— Work order —
Nothing but the text should be carried over: reproduce all the data exactly and leave out every image.

Stored data:

::::

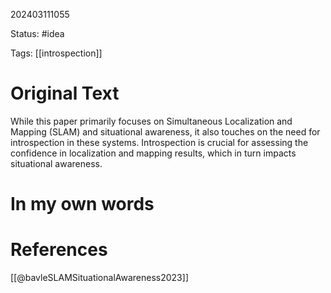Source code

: 202403111055

Status: #idea

Tags: [[introspection]]

# Original Text

While this paper primarily focuses on Simultaneous Localization and Mapping (SLAM) and situational awareness, it also touches on the need for introspection in these systems. Introspection is crucial for assessing the confidence in localization and mapping results, which in turn impacts situational awareness.

# In my own words

# References
[[@bavleSLAMSituationalAwareness2023]]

::::

— Result for this task —
Source code

: 202403111055

Status: #idea

Tags: [[introspection]]

# Original Text

While this paper primarily focuses on Simultaneous Localization and Mapping (SLAM) and situational awareness, it also touches on the need for introspection in these systems. Introspection is crucial for assessing the confidence in localization and mapping results, which in turn impacts situational awareness.

# In my own words

# References
[[@bavleSLAMSituationalAwareness2023]]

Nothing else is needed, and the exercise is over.